MASSIVE AIR RAID ON REICH CAPITAL
Berlin, Germany · March 3, 1945
Round-the-clock bombing operations against Germany began on March 3, 1944, with a U.S. 800‑plane daylight raid that dropped 2,000 tons of bombs on Berlin. On this date in 1945 American bombers mounted a daylight raid on Berlin that left 3,000 people dead and 100,000 homeless. Luftwaffe bombers retaliated, attacking Britain for the first time in seven months. Two weeks later 1,250 Allied bombers made the heaviest daylight raid of the war on Berlin, dropping 3,000 tons of bombs, while fighting off a swarm of Me 262 German jets, which made their combat appearance for the first time. That same day Frankfurt am Main was attacked from the air and 1,000 people were killed. The last American raid on Berlin occurred on April 10, 1945, when 1,232 B‑17 Flying Fortresses and B‑24 Liberators beat off the largest jet effort of the war: 30 out of 50 Me 262s were shot down.
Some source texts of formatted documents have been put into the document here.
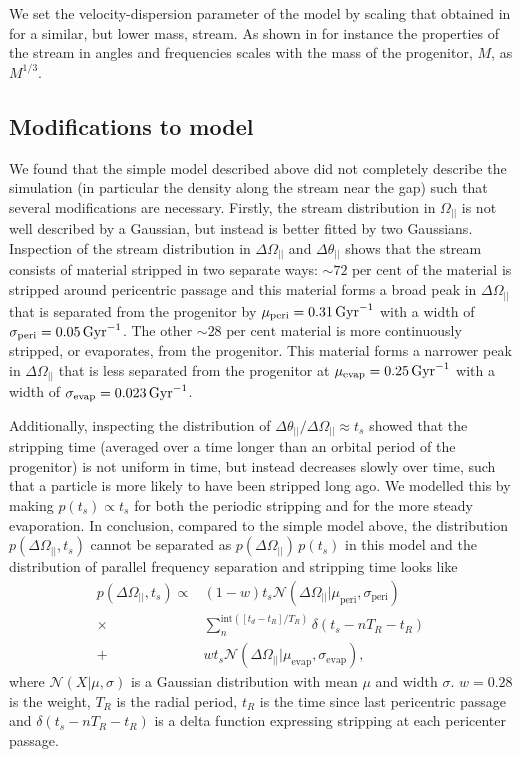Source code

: \documentclass[useAMS,usenatbib,fleqn,a4paper]{mn2e}
\def\Gyr{\,{\rm Gyr}}
\def\percent{\text{ per cent}}
\def\percent{\text{ per cent}}
\begin{document}
We set the velocity-dispersion parameter of the model by scaling that obtained in \cite{Bovy2014} for a similar, but lower mass, stream. As shown in \cite{SandersBinney2013a} for instance the properties of the stream in angles and frequencies scales with the mass of the progenitor, $M$, as $M^{1/3}$.

\subsection{Modifications to model}\label{Sect::modelmods}
We found that the simple model described above did not completely describe the simulation (in particular the density along the stream near the gap) such that several modifications are necessary. Firstly, the stream distribution in $\Omega_{||}$ is not well described by a Gaussian, but instead is better fitted by two Gaussians. Inspection of the stream distribution in $\Delta\Omega_{||}$ and $\Delta\theta_{||}$ shows that the stream consists of material stripped in two separate ways: $\sim72\percent$ of the material is stripped around pericentric passage and this material forms a broad peak in $\Delta\Omega_{||}$ that is separated from the progenitor by $\mu_\mathrm{peri}=0.31\Gyr^{-1}$ with a width of $\sigma_\mathrm{peri}=0.05\Gyr^{-1}$. The other $\sim28\percent$ material is more continuously stripped, or evaporates, from the progenitor. This material forms a narrower peak in $\Delta\Omega_{||}$ that is less separated from the progenitor at $\mu_\mathrm{evap}=0.25\Gyr^{-1}$ with a width of $\sigma_\mathrm{evap}=0.023\Gyr^{-1}$. 

Additionally, inspecting the distribution of $\Delta\theta_{||}/\Delta\Omega_{||}\approx t_s$ showed that the stripping time (averaged over a time longer than an orbital period of the progenitor) is not uniform in time, but instead decreases slowly over time, such that a particle is more likely to have been stripped long ago. We modelled this by making $p(t_s)\propto t_s$ for both the periodic stripping and for the more steady evaporation. In conclusion, compared to the simple model above, the distribution $p(\Delta\Omega_{||},t_s)$ cannot be separated as $p(\Delta\Omega_{||})\,p(t_s)$ in this model and the distribution of parallel frequency separation and stripping time looks like
\begin{equation}
\begin{split}
p(\Delta\Omega_{||},t_s) \propto &(1-w)t_s\mathcal{N}(\Delta\Omega_{||}|\mu_\mathrm{peri},\sigma_\mathrm{peri})\\\times&\sum_n^{\mathrm{int}([t_d-t_R]/T_R)}\delta(t_s-nT_R-t_R)\\+&wt_s\mathcal{N}(\Delta\Omega_{||}|\mu_\mathrm{evap},\sigma_\mathrm{evap}),
\end{split}
\end{equation}
where $\mathcal{N}(X|\mu,\sigma)$ is a Gaussian distribution with mean $\mu$ and width $\sigma$. $w=0.28$ is the weight, $T_R$ is the radial period, $t_R$ is the time since last pericentric passage and $\delta(t_s-nT_R-t_R)$ is a delta function expressing stripping at each pericenter passage.
\end{document}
The daily raids on Adolf Hitler’s capital, begun in February 1945, were increased during the next two months (42,000 sorties between March 21 and 24 mainly on Berlin) until they turned into an almost incessant rain of bombs by U.S., British, and now Soviet air forces. Despite the bombing, 50,000 German refugees sought safety in Berlin each day in February, fleeing westward in advance of the Red Army as it swept through the Baltic states, East Prussia, and Poland.
It can be said that the carpet bombing of German cities reached its height once the war against the Third Reich had essentially been won at the end of 1944. Between January 1945 and May, in a bid to disrupt rail and river transportation networks and put more strain on Germany’s dwindling manpower and fuel resources, RAF Bomber Command dropped 191,540 tons of ordnance on Germany to the U.S. Eighth Air Forces’ 188,573 tons. During the European air war, a total of 2,770,540 tons of bombs were dropped by the Western Allies. After the war the U.S. Strategic Bombing Survey estimated that a minimum of 305,000 people were killed in German cities alone due to bombing and estimated a minimum of 780,000 wounded. Roughly 7,500,000 German civilians were rendered homeless. The bombing campaign cost 160,000 Allied airmen their lives.
The Allied Air Campaign Over Germany, 1943–1945
Left: One of 100 B-17s dropping ordinance on Focke-Wulf’s 100-acre aircraft manufacturing plant at Marienburg (today’s Malbork in Northern Poland) on October 9, 1943.
Right: Thousands of unidentified victims of the February 1945 bombing of Dresden were stacked in layers over wood and burned in the Altmarkt (“Old Market”) square, once the site of flower markets. The daily cremation pyres disposed of 500 corpses a day. SS men who had run the Treblinka extermination camp in Eastern Poland, liberated by the Red Army on August 16, 1944, supervised workers cremating the bodies and carting off the fine ash that covered the Altmarkt’s cobblestones.
Left: Operation Gomorrah, the 8‑day and 7‑night Anglo-American air attack on Hamburg beginning in late July 1943, killed 42,600 civilians, wounded 37,000, and practically destroyed the North German city on the Elbe River. The Allies’ devastating response to the Luftwaffe’s bombing of the British capital, London, between September 1940 and May 1941 (Blitz) caused one million civilians to evacuate Hamburg. Industrial losses were so severe that the city never recovered to full production.
Right: Relatives search through rows of victims of an Allied bombing on Berlin, September 23, 1944. Estimates of the number of dead in Berlin from all air raids range from 20,000 to 50,000, with the lower figure more likely. The relatively low figure is partly a testament to the capital’s superior air defenses and shelters.
Left: An aerial photo of Berlin shows the legacy of destruction left by the war. By April 1945 Berlin had become a moonscape of ruined buildings and cratered streets.
Right: Danish journalist Paul von Stemann remembered the end days of Berlin as a time of “dullness, anticipation, fear and continuous bombing. . . The war seemed perpetual. . . The flowers had gone, the books had been burnt, the pictures had been removed, the trees had been broken, there were no birds singing, no dogs barking, no children shrieking . . . there was no laughter and no giggling. . . [The sky] was often effaced by the stinking and greasy carpets of voluminous black smoke.” Quoted in Moorhouse, Berlin at War, pp. 346–47.